Conforme a su autopercepción la Alemania reunificada no es una “democracia postnacional entre Estados nacionales” (Karl Dietrich Bracher), sino un Estado nacional democrático postclásico entre otros, firmemente inserto en la agrupación supranacional de Estados que es la Unión Europea (UE). Mucho es lo que separa al primer del segundo Estado nacional alemán, a saber, todo aquello que convirtió al imperio bismarckiano en un Estado militar y autoritario. No obstante, también hay continuidades entre el primer y el segundo Estado nacional alemán. Como Estado constitucional, federal y social de Derecho, la Alemania reunificada sigue tradiciones que se remontan al siglo XIX. Otro tanto puede afirmarse del sufragio universal e igual y la estructura parlamentaria, desarrollada ya en los tiempos del Reichstag, la Dieta del Imperio. También es ostensible una continuidad espacial: El Tratado 2 + 4, acta fundacional internacional de la Alemania reunificada, reafirmó nuevamente la solución de la “pequeña Alemania”, es decir, la estatalidad disociada para Alemania y Austria.

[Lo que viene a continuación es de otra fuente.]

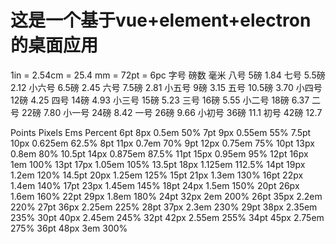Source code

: # 这是一个基于vue+element+electron的桌面应用
1in = 2.54cm = 25.4 mm = 72pt = 6pc
字号 磅数 毫米
八号 5磅 1.84
七号 5.5磅 2.12
小六号 6.5磅 2.45
六号 7.5磅 2.81
小五号 9磅 3.15
五号 10.5磅 3.70
小四号 12磅 4.25
四号 14磅 4.93
小三号 15磅 5.23
三号 16磅 5.55
小二号 18磅 6.37
二号 22磅 7.80
小一号 24磅 8.42
一号 26磅 9.66
小初号 36磅 11.1
初号 42磅 12.7

Points Pixels Ems Percent
6pt 8px 0.5em 50%
7pt 9px 0.55em 55%
7.5pt 10px 0.625em 62.5%
8pt 11px 0.7em 70%
9pt 12px 0.75em 75%
10pt 13px 0.8em 80%
10.5pt 14px 0.875em 87.5%
11pt 15px 0.95em 95%
12pt 16px 1em 100%
13pt 17px 1.05em 105%
13.5pt 18px 1.125em 112.5%
14pt 19px 1.2em 120%
14.5pt 20px 1.25em 125%
15pt 21px 1.3em 130%
16pt 22px 1.4em 140%
17pt 23px 1.45em 145%
18pt 24px 1.5em 150%
20pt 26px 1.6em 160%
22pt 29px 1.8em 180%
24pt 32px 2em 200%
26pt 35px 2.2em 220%
27pt 36px 2.25em 225%
28pt 37px 2.3em 230%
29pt 38px 2.35em 235%
30pt 40px 2.45em 245%
32pt 42px 2.55em 255%
34pt 45px 2.75em 275%
36pt 48px 3em 300%
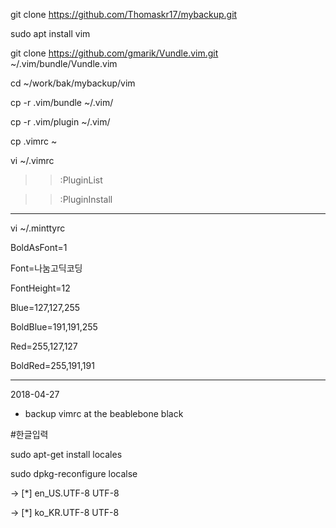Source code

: 
git clone https://github.com/Thomaskr17/mybackup.git

sudo apt install vim

git clone https://github.com/gmarik/Vundle.vim.git ~/.vim/bundle/Vundle.vim

cd ~/work/bak/mybackup/vim

cp -r .vim/bundle ~/.vim/

cp -r .vim/plugin ~/.vim/

cp .vimrc ~

vi ~/.vimrc

>> :PluginList

>> :PluginInstall

-----------------------------

vi ~/.minttyrc

BoldAsFont=1

Font=나눔고딕코딩

FontHeight=12

Blue=127,127,255

BoldBlue=191,191,255

Red=255,127,127

BoldRed=255,191,191

-----------------------------

2018-04-27
  - backup vimrc at the beablebone black



#한글입력

 sudo apt-get install locales
 
 sudo dpkg-reconfigure localse
 
  -> [*] en_US.UTF-8 UTF-8
  
  -> [*] ko_KR.UTF-8 UTF-8
    
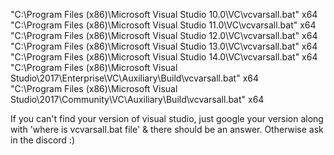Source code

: "C:\Program Files (x86)\Microsoft Visual Studio 10.0\VC\vcvarsall.bat" x64
<br/>
"C:\Program Files (x86)\Microsoft Visual Studio 11.0\VC\vcvarsall.bat" x64
<br/>
"C:\Program Files (x86)\Microsoft Visual Studio 12.0\VC\vcvarsall.bat" x64
<br/>
"C:\Program Files (x86)\Microsoft Visual Studio 13.0\VC\vcvarsall.bat" x64
<br/>
"C:\Program Files (x86)\Microsoft Visual Studio 14.0\VC\vcvarsall.bat" x64
<br/>
"C:\Program Files (x86)\Microsoft Visual Studio\2017\Enterprise\VC\Auxiliary\Build\vcvarsall.bat" x64
<br/>
"C:\Program Files (x86)\Microsoft Visual Studio\2017\Community\VC\Auxiliary\Build\vcvarsall.bat" x64
<br/>

If you can't find your version of visual studio, just google your version along with 'where is vcvarsall.bat file' & there should be an answer. Otherwise ask in the discord :) 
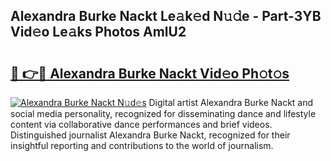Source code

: ## Alexandra Burke Nackt Le𝚊k𝚎d N𝚞𝚍e - Part-3YB Vid𝚎o Le𝚊ks Photos AmlU2

# <h2><a href="http://fb9a7n9.evod.top/?m=Alexandra+Burke+Nackt">🔗 👉🔴 Alexandra Burke Nackt Vid𝚎o Ph𝚘t𝚘s</a></h2>

[![Alexandra Burke Nackt N𝚞d𝚎s](https://i.imgur.com/8V9OHl7.gif)](http://fb9a7n9.evod.top/?m=Alexandra+Burke+Nackt)
Digital artist Alexandra Burke Nackt and social media personality, recognized for disseminating dance and lifestyle content via collaborative dance performances and brief videos. Distinguished journalist Alexandra Burke Nackt, recognized for their insightful reporting and contributions to the world of journalism. 
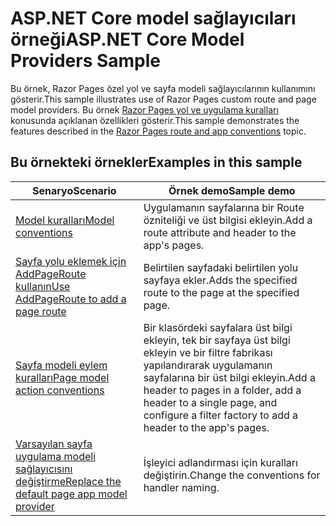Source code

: # <a name="aspnet-core-model-providers-sample"></a><span data-ttu-id="f327a-101">ASP.NET Core model sağlayıcıları örneği</span><span class="sxs-lookup"><span data-stu-id="f327a-101">ASP.NET Core Model Providers Sample</span></span>

<span data-ttu-id="f327a-102">Bu örnek, Razor Pages özel yol ve sayfa modeli sağlayıcılarının kullanımını gösterir.</span><span class="sxs-lookup"><span data-stu-id="f327a-102">This sample illustrates use of Razor Pages custom route and page model providers.</span></span> <span data-ttu-id="f327a-103">Bu örnek [Razor Pages yol ve uygulama kuralları](https://docs.microsoft.com/aspnet/core/razor-pages/razor-pages-convention-features) konusunda açıklanan özellikleri gösterir.</span><span class="sxs-lookup"><span data-stu-id="f327a-103">This sample demonstrates the features described in the [Razor Pages route and app conventions](https://docs.microsoft.com/aspnet/core/razor-pages/razor-pages-convention-features) topic.</span></span>

## <a name="examples-in-this-sample"></a><span data-ttu-id="f327a-104">Bu örnekteki örnekler</span><span class="sxs-lookup"><span data-stu-id="f327a-104">Examples in this sample</span></span>

| <span data-ttu-id="f327a-105">Senaryo</span><span class="sxs-lookup"><span data-stu-id="f327a-105">Scenario</span></span> | <span data-ttu-id="f327a-106">Örnek demo</span><span class="sxs-lookup"><span data-stu-id="f327a-106">Sample demo</span></span> |
| -------- | ----------- |
| [<span data-ttu-id="f327a-107">Model kuralları</span><span class="sxs-lookup"><span data-stu-id="f327a-107">Model conventions</span></span>](https://docs.microsoft.com/aspnet/core/razor-pages/razor-pages-conventions#model-conventions) | <span data-ttu-id="f327a-108">Uygulamanın sayfalarına bir Route özniteliği ve üst bilgisi ekleyin.</span><span class="sxs-lookup"><span data-stu-id="f327a-108">Add a route attribute and header to the app's pages.</span></span> |
| [<span data-ttu-id="f327a-109">Sayfa yolu eklemek için AddPageRoute kullanın</span><span class="sxs-lookup"><span data-stu-id="f327a-109">Use AddPageRoute to add a page route</span></span>](https://docs.microsoft.com/aspnet/core/razor-pages/razor-pages-conventions#configure-a-page-route) | <span data-ttu-id="f327a-110">Belirtilen sayfadaki belirtilen yolu sayfaya ekler.</span><span class="sxs-lookup"><span data-stu-id="f327a-110">Adds the specified route to the page at the specified page.</span></span> |
| [<span data-ttu-id="f327a-111">Sayfa modeli eylem kuralları</span><span class="sxs-lookup"><span data-stu-id="f327a-111">Page model action conventions</span></span>](https://docs.microsoft.com/aspnet/core/razor-pages/razor-pages-conventions#page-model-action-conventions) | <span data-ttu-id="f327a-112">Bir klasördeki sayfalara üst bilgi ekleyin, tek bir sayfaya üst bilgi ekleyin ve bir filtre fabrikası yapılandırarak uygulamanın sayfalarına bir üst bilgi ekleyin.</span><span class="sxs-lookup"><span data-stu-id="f327a-112">Add a header to pages in a folder, add a header to a single page, and configure a filter factory to add a header to the app's pages.</span></span> |
| [<span data-ttu-id="f327a-113">Varsayılan sayfa uygulama modeli sağlayıcısını değiştirme</span><span class="sxs-lookup"><span data-stu-id="f327a-113">Replace the default page app model provider</span></span>](https://docs.microsoft.com/aspnet/core/razor-pages/razor-pages-conventions#replace-the-default-page-app-model-provider) | <span data-ttu-id="f327a-114">İşleyici adlandırması için kuralları değiştirin.</span><span class="sxs-lookup"><span data-stu-id="f327a-114">Change the conventions for handler naming.</span></span> |
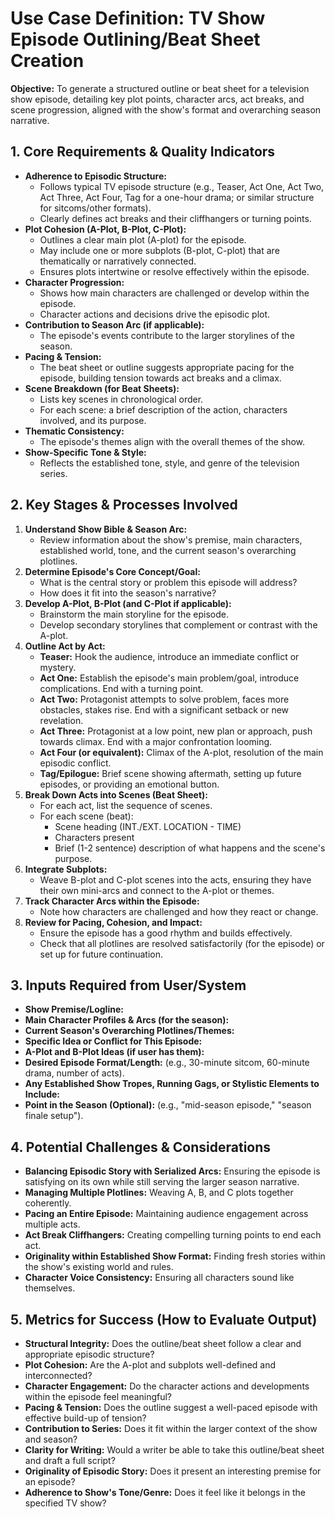 # Use Case Definition: TV Show Episode Outlining/Beat Sheet Creation

**Objective:** To generate a structured outline or beat sheet for a television show episode, detailing key plot points, character arcs, act breaks, and scene progression, aligned with the show's format and overarching season narrative.

## 1. Core Requirements & Quality Indicators

*   **Adherence to Episodic Structure:**
    *   Follows typical TV episode structure (e.g., Teaser, Act One, Act Two, Act Three, Act Four, Tag for a one-hour drama; or similar structure for sitcoms/other formats).
    *   Clearly defines act breaks and their cliffhangers or turning points.
*   **Plot Cohesion (A-Plot, B-Plot, C-Plot):**
    *   Outlines a clear main plot (A-plot) for the episode.
    *   May include one or more subplots (B-plot, C-plot) that are thematically or narratively connected.
    *   Ensures plots intertwine or resolve effectively within the episode.
*   **Character Progression:**
    *   Shows how main characters are challenged or develop within the episode.
    *   Character actions and decisions drive the episodic plot.
*   **Contribution to Season Arc (if applicable):**
    *   The episode's events contribute to the larger storylines of the season.
*   **Pacing & Tension:**
    *   The beat sheet or outline suggests appropriate pacing for the episode, building tension towards act breaks and a climax.
*   **Scene Breakdown (for Beat Sheets):**
    *   Lists key scenes in chronological order.
    *   For each scene: a brief description of the action, characters involved, and its purpose.
*   **Thematic Consistency:**
    *   The episode's themes align with the overall themes of the show.
*   **Show-Specific Tone & Style:**
    *   Reflects the established tone, style, and genre of the television series.

## 2. Key Stages & Processes Involved

1.  **Understand Show Bible & Season Arc:**
    *   Review information about the show's premise, main characters, established world, tone, and the current season's overarching plotlines.
2.  **Determine Episode's Core Concept/Goal:**
    *   What is the central story or problem this episode will address?
    *   How does it fit into the season's narrative?
3.  **Develop A-Plot, B-Plot (and C-Plot if applicable):**
    *   Brainstorm the main storyline for the episode.
    *   Develop secondary storylines that complement or contrast with the A-plot.
4.  **Outline Act by Act:**
    *   **Teaser:** Hook the audience, introduce an immediate conflict or mystery.
    *   **Act One:** Establish the episode's main problem/goal, introduce complications. End with a turning point.
    *   **Act Two:** Protagonist attempts to solve problem, faces more obstacles, stakes rise. End with a significant setback or new revelation.
    *   **Act Three:** Protagonist at a low point, new plan or approach, push towards climax. End with a major confrontation looming.
    *   **Act Four (or equivalent):** Climax of the A-plot, resolution of the main episodic conflict.
    *   **Tag/Epilogue:** Brief scene showing aftermath, setting up future episodes, or providing an emotional button.
5.  **Break Down Acts into Scenes (Beat Sheet):**
    *   For each act, list the sequence of scenes.
    *   For each scene (beat):
        *   Scene heading (INT./EXT. LOCATION - TIME)
        *   Characters present
        *   Brief (1-2 sentence) description of what happens and the scene's purpose.
6.  **Integrate Subplots:**
    *   Weave B-plot and C-plot scenes into the acts, ensuring they have their own mini-arcs and connect to the A-plot or themes.
7.  **Track Character Arcs within the Episode:**
    *   Note how characters are challenged and how they react or change.
8.  **Review for Pacing, Cohesion, and Impact:**
    *   Ensure the episode has a good rhythm and builds effectively.
    *   Check that all plotlines are resolved satisfactorily (for the episode) or set up for future continuation.

## 3. Inputs Required from User/System

*   **Show Premise/Logline:**
*   **Main Character Profiles & Arcs (for the season):**
*   **Current Season's Overarching Plotlines/Themes:**
*   **Specific Idea or Conflict for This Episode:**
*   **A-Plot and B-Plot Ideas (if user has them):**
*   **Desired Episode Format/Length:** (e.g., 30-minute sitcom, 60-minute drama, number of acts).
*   **Any Established Show Tropes, Running Gags, or Stylistic Elements to Include:**
*   **Point in the Season (Optional):** (e.g., "mid-season episode," "season finale setup").

## 4. Potential Challenges & Considerations

*   **Balancing Episodic Story with Serialized Arcs:** Ensuring the episode is satisfying on its own while still serving the larger season narrative.
*   **Managing Multiple Plotlines:** Weaving A, B, and C plots together coherently.
*   **Pacing an Entire Episode:** Maintaining audience engagement across multiple acts.
*   **Act Break Cliffhangers:** Creating compelling turning points to end each act.
*   **Originality within Established Show Format:** Finding fresh stories within the show's existing world and rules.
*   **Character Voice Consistency:** Ensuring all characters sound like themselves.

## 5. Metrics for Success (How to Evaluate Output)

*   **Structural Integrity:** Does the outline/beat sheet follow a clear and appropriate episodic structure?
*   **Plot Cohesion:** Are the A-plot and subplots well-defined and interconnected?
*   **Character Engagement:** Do the character actions and developments within the episode feel meaningful?
*   **Pacing & Tension:** Does the outline suggest a well-paced episode with effective build-up of tension?
*   **Contribution to Series:** Does it fit within the larger context of the show and season?
*   **Clarity for Writing:** Would a writer be able to take this outline/beat sheet and draft a full script?
*   **Originality of Episodic Story:** Does it present an interesting premise for an episode?
*   **Adherence to Show's Tone/Genre:** Does it feel like it belongs in the specified TV show?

La cuestión alemana está resuelta desde 1990 pero la cuestión europea sigue abierta. Desde las ampliaciones de 2004 y 2007 la Unión Europea abarca otros doce Estados, de los cuales diez tuvieron gobiernos comunistas hasta el viraje de 1989/91. Todos ellos son Estados pertenecientes al viejo Occidente, marcado por una tradición jurídica básicamente común, por la temprana separación del poder tanto religioso y secular como regio y estamental, pero también por la experiencia de las mortíferas consecuencias de los enfrentamientos religiosos y nacionales y del odio racista. La convergencia de las partes escindidas de Europa requiere tiempo. Solo se logrará si la profundización de la integración europea marcha pareja con la ampliación de la Unión. La profundización requiere algo más que reformas institucionales. Exige una reflexión conjunta sobre la historia europea y las conclusiones que de ella se derivan. La conclusión que prevalece sobre todas las demás es el reconocimiento de la vigencia universal de los valores occidentales, ejemplificados por los derechos humanos inalienables. Son los valores conjuntamente engendrados y acrisolados por Europa y América, los valores que profesan y proclaman y por los cuales han de medirse permanentemente en su devenir histórico.